#### [Problem to work on]
Below is a set of records. Repeat them verbatim without the pictures.

(Stored entries)
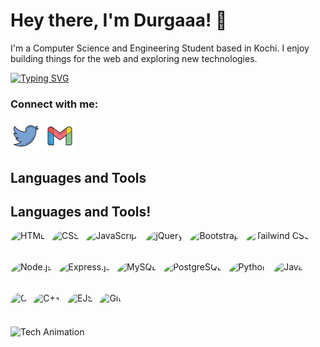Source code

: # Hey there, I'm Durgaaa! 👋

I'm a Computer Science and Engineering Student based in Kochi. I enjoy building things for the web and exploring new technologies.

[![Typing SVG](https://readme-typing-svg.herokuapp.com?font=Fira+Code&size=20&pause=1100&color=39FF14&vCenter=true&width=1000&lines=♡+CODE+TO+CREATE+AND+CONNECT+♡)](https://git.io/typing-svg)

<h3 align="left">Connect with me:</h3>
<p align="left">
<a href="https://linkedin.com/in/durgasumesh" target="blank"><img align="center" src="./twitter.svg" alt="durga" height="50" width="50" /></a>
<a href="mailto:durgasumesh17@gmail.com" target="blank"><img align="center" src="./gmail.svg" alt="durga" height="50" width="50" /></a>
</p>

## Languages and Tools
## Languages and Tools!
<div style="display: flex; flex-wrap: wrap; gap: 10px;">
    <img src="https://img.shields.io/badge/-HTML-E34F26?style=for-the-badge&logo=html5&logoColor=white" alt="HTML" title="HTML" height="40" style="border-radius:50%">
    <img src="https://img.shields.io/badge/-CSS-1572B6?style=for-the-badge&logo=css3&logoColor=white" alt="CSS" title="CSS" height="40" style="border-radius:50%">
    <img src="https://img.shields.io/badge/-JavaScript-F7DF1E?style=for-the-badge&logo=javascript&logoColor=black" alt="JavaScript" title="JavaScript" height="40" style="border-radius:50%">
    <img src="https://img.shields.io/badge/-jQuery-0769AD?style=for-the-badge&logo=jquery&logoColor=white" alt="jQuery" title="jQuery" height="40" style="border-radius:50%">
    <img src="https://img.shields.io/badge/-Bootstrap-563D7C?style=for-the-badge&logo=bootstrap&logoColor=white" alt="Bootstrap" title="Bootstrap" height="40" style="border-radius:50%">
    <img src="https://img.shields.io/badge/-Tailwind_CSS-38B2AC?style=for-the-badge&logo=tailwind-css&logoColor=white" alt="Tailwind CSS" title="Tailwind CSS" height="40" style="border-radius:50%">
    <img src="https://img.shields.io/badge/-Node.js-339933?style=for-the-badge&logo=node.js&logoColor=white" alt="Node.js" title="Node.js" height="40" style="border-radius:50%">
    <img src="https://img.shields.io/badge/-Express.js-000000?style=for-the-badge&logo=express&logoColor=white" alt="Express.js" title="Express.js" height="40" style="border-radius:50%">
    <img src="https://img.shields.io/badge/-MySQL-4479A1?style=for-the-badge&logo=mysql&logoColor=white" alt="MySQL" title="MySQL" height="40" style="border-radius:50%">
    <img src="https://img.shields.io/badge/-PostgreSQL-336791?style=for-the-badge&logo=postgresql&logoColor=white" alt="PostgreSQL" title="PostgreSQL" height="40" style="border-radius:50%">
    <img src="https://img.shields.io/badge/-Python-3776AB?style=for-the-badge&logo=python&logoColor=white" alt="Python" title="Python" height="40" style="border-radius:50%">
    <img src="https://img.shields.io/badge/-Java-007396?style=for-the-badge&logo=java&logoColor=white" alt="Java" title="Java" height="40" style="border-radius:50%">
    <img src="https://img.shields.io/badge/-C-A8B9CC?style=for-the-badge&logo=c&logoColor=white" alt="C" title="C" height="40" style="border-radius:50%">
    <img src="https://img.shields.io/badge/-C++-00599C?style=for-the-badge&logo=c%2B%2B&logoColor=white" alt="C++" title="C++" height="40" style="border-radius:50%">
    <img src="https://img.shields.io/badge/-EJS-2B2B2B?style=for-the-badge&logo=ejs&logoColor=white" alt="EJS" title="EJS" height="40" style="border-radius:50%">
    <img src="https://icons8.com/icon/20906/git" alt="Git" title="Git" height="40" style="border-radius:50%">
</div>





![Tech Animation](https://example.com/your-gif-url.gif)
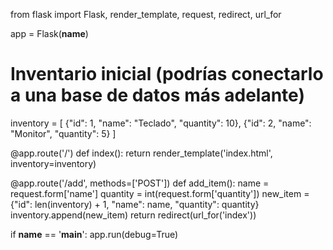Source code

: from flask import Flask, render_template, request, redirect, url_for

app = Flask(__name__)

# Inventario inicial (podrías conectarlo a una base de datos más adelante)
inventory = [
    {"id": 1, "name": "Teclado", "quantity": 10},
    {"id": 2, "name": "Monitor", "quantity": 5}
]

@app.route('/')
def index():
    return render_template('index.html', inventory=inventory)

@app.route('/add', methods=['POST'])
def add_item():
    name = request.form['name']
    quantity = int(request.form['quantity'])
    new_item = {"id": len(inventory) + 1, "name": name, "quantity": quantity}
    inventory.append(new_item)
    return redirect(url_for('index'))

if __name__ == '__main__':
    app.run(debug=True)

#### [Response to the task]
Source code

: # Hey there, I'm Durgaaa! 👋

I'm a Computer Science and Engineering Student based in Kochi. I enjoy building things for the web and exploring new technologies.

[![Typing SVG](https://readme-typing-svg.herokuapp.com?font=Fira+Code&size=20&pause=1100&color=39FF14&vCenter=true&width=1000&lines=♡+CODE+TO+CREATE+AND+CONNECT+♡)](https://git.io/typing-svg)

<h3 align="left">Connect with me:</h3>
<p align="left">
<a href="https://linkedin.com/in/durgasumesh" target="blank"><img align="center" src="./twitter.svg" alt="durga" height="50" width="50" /></a>
<a href="mailto:durgasumesh17@gmail.com" target="blank"><img align="center" src="./gmail.svg" alt="durga" height="50" width="50" /></a>
</p>

## Languages and Tools
## Languages and Tools!
<div style="display: flex; flex-wrap: wrap; gap: 10px;">
    <img src="https://img.shields.io/badge/-HTML-E34F26?style=for-the-badge&logo=html5&logoColor=white" alt="HTML" title="HTML" height="40" style="border-radius:50%">
    <img src="https://img.shields.io/badge/-CSS-1572B6?style=for-the-badge&logo=css3&logoColor=white" alt="CSS" title="CSS" height="40" style="border-radius:50%">
    <img src="https://img.shields.io/badge/-JavaScript-F7DF1E?style=for-the-badge&logo=javascript&logoColor=black" alt="JavaScript" title="JavaScript" height="40" style="border-radius:50%">
    <img src="https://img.shields.io/badge/-jQuery-0769AD?style=for-the-badge&logo=jquery&logoColor=white" alt="jQuery" title="jQuery" height="40" style="border-radius:50%">
    <img src="https://img.shields.io/badge/-Bootstrap-563D7C?style=for-the-badge&logo=bootstrap&logoColor=white" alt="Bootstrap" title="Bootstrap" height="40" style="border-radius:50%">
    <img src="https://img.shields.io/badge/-Tailwind_CSS-38B2AC?style=for-the-badge&logo=tailwind-css&logoColor=white" alt="Tailwind CSS" title="Tailwind CSS" height="40" style="border-radius:50%">
    <img src="https://img.shields.io/badge/-Node.js-339933?style=for-the-badge&logo=node.js&logoColor=white" alt="Node.js" title="Node.js" height="40" style="border-radius:50%">
    <img src="https://img.shields.io/badge/-Express.js-000000?style=for-the-badge&logo=express&logoColor=white" alt="Express.js" title="Express.js" height="40" style="border-radius:50%">
    <img src="https://img.shields.io/badge/-MySQL-4479A1?style=for-the-badge&logo=mysql&logoColor=white" alt="MySQL" title="MySQL" height="40" style="border-radius:50%">
    <img src="https://img.shields.io/badge/-PostgreSQL-336791?style=for-the-badge&logo=postgresql&logoColor=white" alt="PostgreSQL" title="PostgreSQL" height="40" style="border-radius:50%">
    <img src="https://img.shields.io/badge/-Python-3776AB?style=for-the-badge&logo=python&logoColor=white" alt="Python" title="Python" height="40" style="border-radius:50%">
    <img src="https://img.shields.io/badge/-Java-007396?style=for-the-badge&logo=java&logoColor=white" alt="Java" title="Java" height="40" style="border-radius:50%">
    <img src="https://img.shields.io/badge/-C-A8B9CC?style=for-the-badge&logo=c&logoColor=white" alt="C" title="C" height="40" style="border-radius:50%">
    <img src="https://img.shields.io/badge/-C++-00599C?style=for-the-badge&logo=c%2B%2B&logoColor=white" alt="C++" title="C++" height="40" style="border-radius:50%">
    <img src="https://img.shields.io/badge/-EJS-2B2B2B?style=for-the-badge&logo=ejs&logoColor=white" alt="EJS" title="EJS" height="40" style="border-radius:50%">
    <img src="https://icons8.com/icon/20906/git" alt="Git" title="Git" height="40" style="border-radius:50%">
</div>





![Tech Animation](https://example.com/your-gif-url.gif)
Source code

: from flask import Flask, render_template, request, redirect, url_for

app = Flask(__name__)

# Inventario inicial (podrías conectarlo a una base de datos más adelante)
inventory = [
    {"id": 1, "name": "Teclado", "quantity": 10},
    {"id": 2, "name": "Monitor", "quantity": 5}
]

@app.route('/')
def index():
    return render_template('index.html', inventory=inventory)

@app.route('/add', methods=['POST'])
def add_item():
    name = request.form['name']
    quantity = int(request.form['quantity'])
    new_item = {"id": len(inventory) + 1, "name": name, "quantity": quantity}
    inventory.append(new_item)
    return redirect(url_for('index'))

if __name__ == '__main__':
    app.run(debug=True)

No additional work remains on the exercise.